* [Qemu-devel] Live migration sequence
@ 2015-10-08 11:39 Pavel Fedin
2015-10-09 15:29 ` Dr. David Alan Gilbert
0 siblings, 1 reply; 9+ messages in thread
From: Pavel Fedin @ 2015-10-08 11:39 UTC (permalink / raw)
To: 'QEMU'
Hello!
I would like to clarify, what is the exact live migration sequence in qemu?
I mean - there are pre_save and post_load callbacks for VMState structures. Is there any determined
order of calling them related to memory contents migration? In other words, is there any guarantee
that pre_save is called before RAM migrates, and post_load is called after RAM migrates?
The answer to this question is important for developing vITS live migration, where i have to dump
internal ITS state into in-memory tables before the migration starts, and then get it back in cache
on destination.
Kind regards,
Pavel Fedin
Expert Engineer
Samsung Electronics Research center Russia
^ permalink raw reply [flat|nested] 9+ messages in thread
* Re: [Qemu-devel] Live migration sequence
2015-10-08 11:39 [Qemu-devel] Live migration sequence Pavel Fedin
@ 2015-10-09 15:29 ` Dr. David Alan Gilbert
2015-10-13 10:06 ` Pavel Fedin
0 siblings, 1 reply; 9+ messages in thread
From: Dr. David Alan Gilbert @ 2015-10-09 15:29 UTC (permalink / raw)

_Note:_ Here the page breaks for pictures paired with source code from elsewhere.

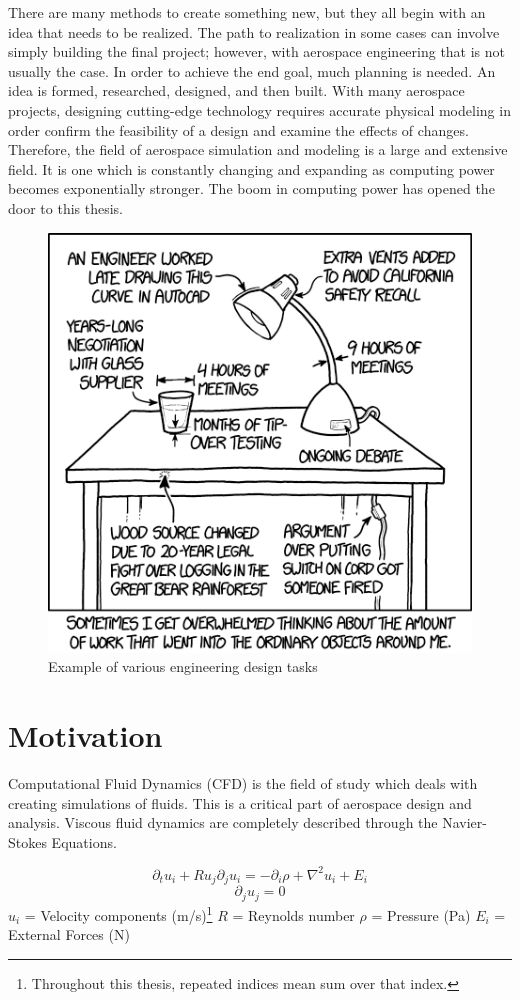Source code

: 

There are many methods to create something new, but they all begin with an idea that needs to be realized. The path to realization in some cases can involve simply building the final project; however, with aerospace engineering that is not usually the case. In order to achieve the end goal, much planning is needed. An idea is formed, researched, designed, and then built. With many aerospace projects, designing cutting-edge technology requires accurate physical modeling in order confirm the feasibility of a design and examine the effects of changes. Therefore, the field of aerospace simulation and modeling is a large and extensive field. It is one which is constantly changing and expanding as computing power becomes exponentially stronger. The boom in computing power has opened the door to this thesis. \par

\begin{figure}[ht]
    \includegraphics[width=.45\textwidth]{figures/work.png}
    \centering
    \caption[Example of various engineering design tasks]{Example of various engineering design tasks \textmd{\cite{xkcd}}}
    \label{fig:xkcd}
\end{figure}


\section{Motivation}





\indent Computational Fluid Dynamics (CFD) is the field of study which deals with creating simulations of fluids. This is a critical part of aerospace design and analysis. Viscous fluid dynamics are completely described through the Navier-Stokes Equations.

\begin{equation}
    \label{eqn:navier_1}
    \partial_t u_i + R u_j \partial_j u_i = -\partial_i \rho + \nabla^2 u_i + E_i 
\end{equation}
\begin{equation}
    \label{eqn:navier_2}
        \partial_j u_j = 0  
\end{equation}
\(u_i\) = Velocity components (m/s)\footnote{Throughout this thesis, repeated indices mean sum over that index.} \newline
\(R\) = Reynolds number \newline
\(\rho\) = Pressure (Pa) \newline
\(E_i\) = External Forces (N) \par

To: Pavel Fedin; +Cc: 'QEMU'
* Pavel Fedin (p.fedin@samsung.com) wrote:
> Hello!
>
> I would like to clarify, what is the exact live migration sequence in qemu?
>
> I mean - there are pre_save and post_load callbacks for VMState structures. Is there any determined
> order of calling them related to memory contents migration? In other words, is there any guarantee
> that pre_save is called before RAM migrates, and post_load is called after RAM migrates?
The pre_load/pre_save and post_load relate to the particular VMState the functions are attached to;
so if you use them on a VMState of a particular device the only thing you know is that the pre_save
is called just before the system writes the description out; and on loading the pre_load is called
just before it reads the data, and post_load just after it's read the data.
Ordering relating to RAM is a separate question; in general RAM is normally loaded before all
of the non-iterative devices.
> The answer to this question is important for developing vITS live migration, where i have to dump
> internal ITS state into in-memory tables before the migration starts, and then get it back in cache
> on destination.
What's an ITS ?
With a related question, how big are the tables and can it change during the iterated part
of the migrate?
Dave
>
> Kind regards,
> Pavel Fedin
> Expert Engineer
> Samsung Electronics Research center Russia
>
>
>
>
--
Dr. David Alan Gilbert / dgilbert@redhat.com / Manchester, UK
^ permalink raw reply [flat|nested] 9+ messages in thread
* Re: [Qemu-devel] Live migration sequence
2015-10-09 15:29 ` Dr. David Alan Gilbert
@ 2015-10-13 10:06 ` Pavel Fedin
2015-10-13 11:05 ` Dr. David Alan Gilbert
0 siblings, 1 reply; 9+ messages in thread
From: Pavel Fedin @ 2015-10-13 10:06 UTC (permalink / raw)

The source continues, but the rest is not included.